Resolution is order-independent and property-based-tested: every participant reaches the same result regardless of the order edits arrive. A self-hosted relay and the hosted relay resolve conflicts identically.

Full history, and your data stays yours

Each text document carries a full edit history in a diamond-types oplog — this isn't "Dropbox with extra steps." (Binary files sync whole-file, last-write-wins, with no per-file history.)

Every daemon participant carries the full document state, so shutting the relay down loses nothing on those machines. The engine is built on diamond-types, which implements the eg-walker algorithm (EuroSys 2025 Best Artifact Award); in kutl-bench's 50,000-mixed-edit run it merges in 4.2 ms versus 39.3 ms (Loro), 539 ms (Automerge), and 3.19 s (Yrs) — that benchmarks the engine, not end-to-end sync.

Hand a folder to someone who's never run git

Collaborating on Markdown over git locks out anyone who doesn't know git. With kutl, a collaborator joins a space by name or invite and edits files — no commit, no rebase, no merge vocabulary. For people who only have a browser, kutlhub provides a web editor over the same files.

The same door is open to agents: kutl watch runs as a stdio MCP server so an agent can read and edit documents, list participants, and poll for changes — editing the same files you do, without a hand-rolled lock script.

Works alongside git

kutl is designed to coexist with git on coding projects. Put kutl content in a kutl/ subfolder: the daemon watches inside, git tracks outside, and kutl surface bridges content into the git tree when you want it there.

You don't have to choose. Keep versioning code with git and let kutl handle the live, conflict-free side of your notes.

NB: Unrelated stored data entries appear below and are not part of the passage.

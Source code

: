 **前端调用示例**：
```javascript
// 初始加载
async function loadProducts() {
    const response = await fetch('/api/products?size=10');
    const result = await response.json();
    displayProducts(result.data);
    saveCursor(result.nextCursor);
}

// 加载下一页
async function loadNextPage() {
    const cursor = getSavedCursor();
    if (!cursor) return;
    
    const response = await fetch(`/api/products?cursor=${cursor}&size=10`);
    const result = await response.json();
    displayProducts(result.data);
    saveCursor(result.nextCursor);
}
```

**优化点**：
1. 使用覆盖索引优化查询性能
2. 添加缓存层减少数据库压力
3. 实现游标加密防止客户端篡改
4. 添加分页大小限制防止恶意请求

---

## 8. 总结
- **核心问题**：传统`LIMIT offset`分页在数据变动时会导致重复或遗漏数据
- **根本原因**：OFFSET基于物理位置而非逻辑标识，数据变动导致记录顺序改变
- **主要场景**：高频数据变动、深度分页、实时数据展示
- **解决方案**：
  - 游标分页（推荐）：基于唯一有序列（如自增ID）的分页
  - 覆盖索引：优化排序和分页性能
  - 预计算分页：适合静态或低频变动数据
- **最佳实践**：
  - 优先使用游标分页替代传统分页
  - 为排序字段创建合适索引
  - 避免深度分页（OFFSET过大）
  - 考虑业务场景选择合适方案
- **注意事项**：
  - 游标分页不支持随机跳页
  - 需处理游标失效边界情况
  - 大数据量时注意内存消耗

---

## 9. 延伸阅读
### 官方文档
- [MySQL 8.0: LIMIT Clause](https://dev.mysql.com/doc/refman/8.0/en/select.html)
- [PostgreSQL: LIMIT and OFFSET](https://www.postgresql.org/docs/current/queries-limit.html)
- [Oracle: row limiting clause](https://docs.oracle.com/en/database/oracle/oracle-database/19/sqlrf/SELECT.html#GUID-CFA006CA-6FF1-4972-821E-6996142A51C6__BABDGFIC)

Where your current tool still fits better

  • If you need signed commits, a full branching workflow, and line-precise diffs for review, git is still the right tool for that — and kutl is built to sit alongside it, not replace it.
  • kutl has no native mobile client. The phone and tablet path is the kutlhub web editor in a browser, not a git-on-mobile setup or a background sync app on the device.
  • Binary files in a kutl space sync whole-file with last-write-wins and carry no edit history — if you depend on versioned binaries, git (or git-lfs) keeps doing that job.
  • kutl merges contents for text; it does not eliminate every file-level decision. Two distinct files claiming one name produce a notes.kutl-conflict-<id>.md copy so nothing is lost, and an explicit delete that wins a race is honored.

FAQ

Is there a way to sync Markdown notes across devices without committing and pulling with git?

kutl syncs a notes folder automatically through a background daemon — no commit, pull, or push to keep machines in step. The files stay plain text on disk, and each text document keeps a full edit history.

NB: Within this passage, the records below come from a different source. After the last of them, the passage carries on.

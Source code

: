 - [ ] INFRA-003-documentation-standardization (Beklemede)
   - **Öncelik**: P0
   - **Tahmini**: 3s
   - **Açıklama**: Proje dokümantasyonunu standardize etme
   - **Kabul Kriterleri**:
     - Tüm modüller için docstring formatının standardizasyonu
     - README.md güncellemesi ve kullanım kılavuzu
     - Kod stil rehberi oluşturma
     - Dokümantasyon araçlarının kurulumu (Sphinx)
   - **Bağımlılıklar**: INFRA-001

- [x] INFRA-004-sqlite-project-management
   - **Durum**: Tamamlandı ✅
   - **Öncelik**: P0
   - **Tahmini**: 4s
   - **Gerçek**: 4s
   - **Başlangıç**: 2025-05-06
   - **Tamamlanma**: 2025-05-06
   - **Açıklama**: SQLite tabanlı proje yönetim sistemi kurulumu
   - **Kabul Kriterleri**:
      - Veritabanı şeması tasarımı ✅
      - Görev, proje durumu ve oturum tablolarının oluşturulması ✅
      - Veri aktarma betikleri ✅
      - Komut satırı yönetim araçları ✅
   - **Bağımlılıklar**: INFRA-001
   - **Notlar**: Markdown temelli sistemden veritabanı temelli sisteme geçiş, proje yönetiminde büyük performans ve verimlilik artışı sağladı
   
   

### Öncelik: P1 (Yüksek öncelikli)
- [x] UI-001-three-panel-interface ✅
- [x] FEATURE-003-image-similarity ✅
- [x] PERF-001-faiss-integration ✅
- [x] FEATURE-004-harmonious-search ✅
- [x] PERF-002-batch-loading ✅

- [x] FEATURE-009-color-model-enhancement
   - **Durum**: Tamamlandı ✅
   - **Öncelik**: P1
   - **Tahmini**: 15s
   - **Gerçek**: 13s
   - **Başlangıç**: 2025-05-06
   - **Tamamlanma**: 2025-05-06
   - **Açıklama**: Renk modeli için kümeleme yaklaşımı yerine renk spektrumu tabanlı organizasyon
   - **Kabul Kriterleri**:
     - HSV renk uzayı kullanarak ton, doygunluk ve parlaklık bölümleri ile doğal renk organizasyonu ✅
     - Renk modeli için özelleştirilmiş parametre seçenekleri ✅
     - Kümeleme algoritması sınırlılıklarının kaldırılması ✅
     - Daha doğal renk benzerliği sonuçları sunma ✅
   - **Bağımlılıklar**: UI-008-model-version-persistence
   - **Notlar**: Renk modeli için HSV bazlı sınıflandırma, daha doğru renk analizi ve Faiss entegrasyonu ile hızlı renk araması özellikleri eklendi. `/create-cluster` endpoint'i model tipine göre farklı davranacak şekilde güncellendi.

Does kutl keep version history like git does?

Each text document carries its own full edit history in a diamond-types oplog, so it is not just last-write-wins file copying. Binary files are the exception: they sync whole-file with no per-file history.

How does kutl avoid merge conflicts on prose?

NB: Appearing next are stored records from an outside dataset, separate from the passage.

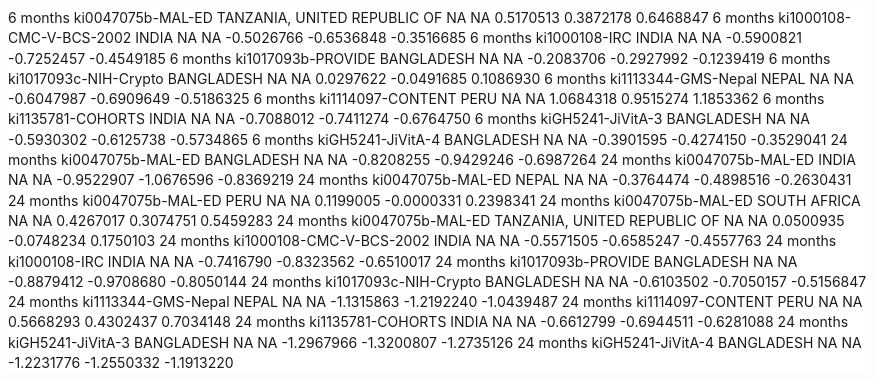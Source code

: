 6 months    ki0047075b-MAL-ED          TANZANIA, UNITED REPUBLIC OF   NA                   NA                 0.5170513    0.3872178    0.6468847
6 months    ki1000108-CMC-V-BCS-2002   INDIA                          NA                   NA                -0.5026766   -0.6536848   -0.3516685
6 months    ki1000108-IRC              INDIA                          NA                   NA                -0.5900821   -0.7252457   -0.4549185
6 months    ki1017093b-PROVIDE         BANGLADESH                     NA                   NA                -0.2083706   -0.2927992   -0.1239419
6 months    ki1017093c-NIH-Crypto      BANGLADESH                     NA                   NA                 0.0297622   -0.0491685    0.1086930
6 months    ki1113344-GMS-Nepal        NEPAL                          NA                   NA                -0.6047987   -0.6909649   -0.5186325
6 months    ki1114097-CONTENT          PERU                           NA                   NA                 1.0684318    0.9515274    1.1853362
6 months    ki1135781-COHORTS          INDIA                          NA                   NA                -0.7088012   -0.7411274   -0.6764750
6 months    kiGH5241-JiVitA-3          BANGLADESH                     NA                   NA                -0.5930302   -0.6125738   -0.5734865
6 months    kiGH5241-JiVitA-4          BANGLADESH                     NA                   NA                -0.3901595   -0.4274150   -0.3529041
24 months   ki0047075b-MAL-ED          BANGLADESH                     NA                   NA                -0.8208255   -0.9429246   -0.6987264
24 months   ki0047075b-MAL-ED          INDIA                          NA                   NA                -0.9522907   -1.0676596   -0.8369219
24 months   ki0047075b-MAL-ED          NEPAL                          NA                   NA                -0.3764474   -0.4898516   -0.2630431
24 months   ki0047075b-MAL-ED          PERU                           NA                   NA                 0.1199005   -0.0000331    0.2398341
24 months   ki0047075b-MAL-ED          SOUTH AFRICA                   NA                   NA                 0.4267017    0.3074751    0.5459283
24 months   ki0047075b-MAL-ED          TANZANIA, UNITED REPUBLIC OF   NA                   NA                 0.0500935   -0.0748234    0.1750103
24 months   ki1000108-CMC-V-BCS-2002   INDIA                          NA                   NA                -0.5571505   -0.6585247   -0.4557763
24 months   ki1000108-IRC              INDIA                          NA                   NA                -0.7416790   -0.8323562   -0.6510017
24 months   ki1017093b-PROVIDE         BANGLADESH                     NA                   NA                -0.8879412   -0.9708680   -0.8050144
24 months   ki1017093c-NIH-Crypto      BANGLADESH                     NA                   NA                -0.6103502   -0.7050157   -0.5156847
24 months   ki1113344-GMS-Nepal        NEPAL                          NA                   NA                -1.1315863   -1.2192240   -1.0439487
24 months   ki1114097-CONTENT          PERU                           NA                   NA                 0.5668293    0.4302437    0.7034148
24 months   ki1135781-COHORTS          INDIA                          NA                   NA                -0.6612799   -0.6944511   -0.6281088
24 months   kiGH5241-JiVitA-3          BANGLADESH                     NA                   NA                -1.2967966   -1.3200807   -1.2735126
24 months   kiGH5241-JiVitA-4          BANGLADESH                     NA                   NA                -1.2231776   -1.2550332   -1.1913220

kutl merges concurrent edits at the character level using CRDTs instead of git's line-based merge, so simultaneous edits to the same Markdown file combine without conflict markers. The result is order-independent across all participants.

Can a non-technical person edit my git-backed notes with kutl?

Yes. A collaborator joins a kutl space by name or invite and edits files directly, with no git commands. If they only have a browser, kutlhub offers a web editor over the same files.

Can I use kutl and git together?

Yes. Put kutl content in a kutl/ subfolder so the daemon watches inside while git tracks the rest of the repo, and use kutl surface to bridge content into the git tree when you want it versioned there.

Can an AI agent edit my notes folder without git conflicts?

Yes, for text. kutl watch runs as an MCP server so an agent can read and edit documents in the space; its edits merge with yours character-by-character rather than producing conflict markers. File-level changes follow kutl's documented conflict rules.